En s’attachant au Gouvernement républicain, ils vont pouvoir développer l’obéissance volontaire à la loi. On a donc deux positions qui s’articulent : des principes conservateurs et d’autres modernes. Tout cela se trouvait dans la culture Whig et radicale. Il fallait donc une division du travail dans le système institutionnel. Selon les anti-fédéralistes, il fallait appuyer la République sur un système de checks and balances. Ils reprochaient donc au projet de Constitution un cadre pas suffisamment démocratique et artificiel car dénué de bases naturelles.

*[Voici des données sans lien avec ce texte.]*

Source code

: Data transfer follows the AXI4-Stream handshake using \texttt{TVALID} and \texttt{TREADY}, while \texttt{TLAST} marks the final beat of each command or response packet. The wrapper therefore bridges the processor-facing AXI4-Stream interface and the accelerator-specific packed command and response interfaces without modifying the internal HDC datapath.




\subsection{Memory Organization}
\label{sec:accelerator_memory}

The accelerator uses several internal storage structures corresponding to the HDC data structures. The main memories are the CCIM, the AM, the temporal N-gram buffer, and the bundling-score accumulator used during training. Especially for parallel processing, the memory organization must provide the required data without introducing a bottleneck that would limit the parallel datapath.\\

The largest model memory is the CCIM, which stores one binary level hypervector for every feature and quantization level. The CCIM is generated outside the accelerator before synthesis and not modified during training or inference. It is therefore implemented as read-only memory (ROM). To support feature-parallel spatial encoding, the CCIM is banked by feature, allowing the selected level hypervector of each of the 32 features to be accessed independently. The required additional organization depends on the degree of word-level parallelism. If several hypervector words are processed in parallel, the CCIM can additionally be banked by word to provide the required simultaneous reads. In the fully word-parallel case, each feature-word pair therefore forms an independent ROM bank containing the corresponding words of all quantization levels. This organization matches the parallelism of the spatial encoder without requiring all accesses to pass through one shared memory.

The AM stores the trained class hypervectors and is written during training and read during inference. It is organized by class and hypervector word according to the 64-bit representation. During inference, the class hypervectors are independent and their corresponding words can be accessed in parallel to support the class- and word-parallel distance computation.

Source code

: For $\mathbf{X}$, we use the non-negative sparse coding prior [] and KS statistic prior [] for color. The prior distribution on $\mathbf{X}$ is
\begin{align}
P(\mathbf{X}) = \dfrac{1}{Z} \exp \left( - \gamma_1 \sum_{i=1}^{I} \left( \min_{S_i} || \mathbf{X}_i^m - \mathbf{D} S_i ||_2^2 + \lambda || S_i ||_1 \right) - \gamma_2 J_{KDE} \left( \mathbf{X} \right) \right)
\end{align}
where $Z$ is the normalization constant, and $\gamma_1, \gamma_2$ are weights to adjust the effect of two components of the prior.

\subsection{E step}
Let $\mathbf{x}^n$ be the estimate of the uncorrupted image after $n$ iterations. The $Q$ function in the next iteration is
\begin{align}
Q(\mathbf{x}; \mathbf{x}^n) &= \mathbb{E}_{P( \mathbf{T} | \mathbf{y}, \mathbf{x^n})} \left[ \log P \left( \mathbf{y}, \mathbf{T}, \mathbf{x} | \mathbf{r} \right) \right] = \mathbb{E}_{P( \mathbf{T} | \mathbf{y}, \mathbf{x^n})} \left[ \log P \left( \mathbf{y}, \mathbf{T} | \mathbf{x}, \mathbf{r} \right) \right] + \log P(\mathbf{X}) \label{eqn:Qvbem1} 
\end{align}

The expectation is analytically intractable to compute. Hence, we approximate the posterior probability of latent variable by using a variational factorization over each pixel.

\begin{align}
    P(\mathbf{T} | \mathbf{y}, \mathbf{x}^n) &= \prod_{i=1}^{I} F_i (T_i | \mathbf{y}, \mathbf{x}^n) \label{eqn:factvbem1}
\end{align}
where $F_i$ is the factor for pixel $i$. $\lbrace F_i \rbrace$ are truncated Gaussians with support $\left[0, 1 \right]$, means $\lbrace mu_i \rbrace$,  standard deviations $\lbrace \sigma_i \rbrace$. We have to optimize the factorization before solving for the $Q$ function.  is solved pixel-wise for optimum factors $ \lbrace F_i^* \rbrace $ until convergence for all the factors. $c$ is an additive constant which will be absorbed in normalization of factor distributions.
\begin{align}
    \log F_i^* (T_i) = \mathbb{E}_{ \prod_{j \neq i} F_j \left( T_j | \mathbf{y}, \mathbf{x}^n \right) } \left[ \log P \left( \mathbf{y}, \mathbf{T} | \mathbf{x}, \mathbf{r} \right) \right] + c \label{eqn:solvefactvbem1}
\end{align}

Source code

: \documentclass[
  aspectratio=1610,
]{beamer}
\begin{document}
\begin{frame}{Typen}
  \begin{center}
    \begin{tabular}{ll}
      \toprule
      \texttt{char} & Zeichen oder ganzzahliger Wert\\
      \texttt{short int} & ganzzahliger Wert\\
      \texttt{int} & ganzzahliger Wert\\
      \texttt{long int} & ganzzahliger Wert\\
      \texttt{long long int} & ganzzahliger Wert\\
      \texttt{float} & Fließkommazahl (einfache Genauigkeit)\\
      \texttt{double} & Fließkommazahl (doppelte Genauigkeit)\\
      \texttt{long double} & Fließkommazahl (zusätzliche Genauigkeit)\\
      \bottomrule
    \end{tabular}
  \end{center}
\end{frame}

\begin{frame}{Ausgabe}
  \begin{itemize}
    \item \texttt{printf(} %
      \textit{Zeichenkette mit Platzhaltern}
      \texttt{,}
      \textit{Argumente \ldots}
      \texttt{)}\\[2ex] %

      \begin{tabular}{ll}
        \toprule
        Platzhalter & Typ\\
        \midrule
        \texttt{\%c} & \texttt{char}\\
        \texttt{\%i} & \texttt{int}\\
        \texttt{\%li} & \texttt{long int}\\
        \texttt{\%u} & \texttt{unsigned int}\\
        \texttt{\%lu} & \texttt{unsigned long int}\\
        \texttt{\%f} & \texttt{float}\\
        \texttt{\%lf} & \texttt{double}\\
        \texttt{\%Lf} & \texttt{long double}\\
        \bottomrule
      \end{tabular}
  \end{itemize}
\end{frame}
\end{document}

Authentiques héritiers de Montesquieu, les fédéralistes développent l’idée de la représentation mixte mais indépendamment de la représentation organique. Montesquieu change effectivement la notion de démocratie en développant la notion des trois branches : exécutif, législatif et judiciaire. Montesquieu détache aussi l’idée de régime mixte d’une représentation organique. Grâce à cette dissociation, les fédéralistes permettent l’élaboration d‘une synthèse entre principes individualistes et les mécanismes institutionnels libéraux.
Adressé aux électeurs de l’état de New-York en fin d’année 1787, les fédéralistes rédigent The Federalist, dans lequel ils défendent leur projet politique. Ils cherchent à montrer que le projet de Constitution ne met pas en danger le gouvernement républicain, mais au contraire renforce à la fois la liberté et le pouvoir. Pour démontrer cela, les auteurs vont introduire une distinction essentielle entre la République et la Démocratie. Leur but en faisant cela est de démontrer que la république peut se faire dans un grand pays. Pour Madison, le problème des anti-fédéralistes c’est que dans leur camp, « On confond toujours une République avec une Démocratie, on applique à la première des objections tirés de la nature de la seconde. Dans une démocratie, le peuple s’assemble et gouverne lui-même. Dans une République, il s’assemble et gouverne par des représentants et des agents. Par suite, une démocratie doit être bornée à un petit espace, une république peut s’appliquer dans un grand pays. ». Le régime républicain est donc plus simple à réaliser que la démocratie au sens antique selon deux conditions. Le gouvernement d’une république doit tirer ses pouvoirs directement ou indirectement de la grande masse du peuple. En outre, il doit être administré par des personnes « qui tiennent leurs fonctions d’une manière précaire pour un temps limité, ou tant qu’ils se conduisent bien. ». La république représentative est donc une forme politique supérieure aux démocraties du passé (type démocratie grecque antique ou démocratie italienne de la renaissance). Avec l’invention de la représentation, on peut réaliser la République. La fondation du régime américain est donc aussi liée à la critique du républicanisme classique et ancien. Cela se présente de deux manières : une critique a une base démocratique s’appuie sur une neutralisation des extrêmes et une dimension populaire. Ces deux principes sont toujours vivants actuellement.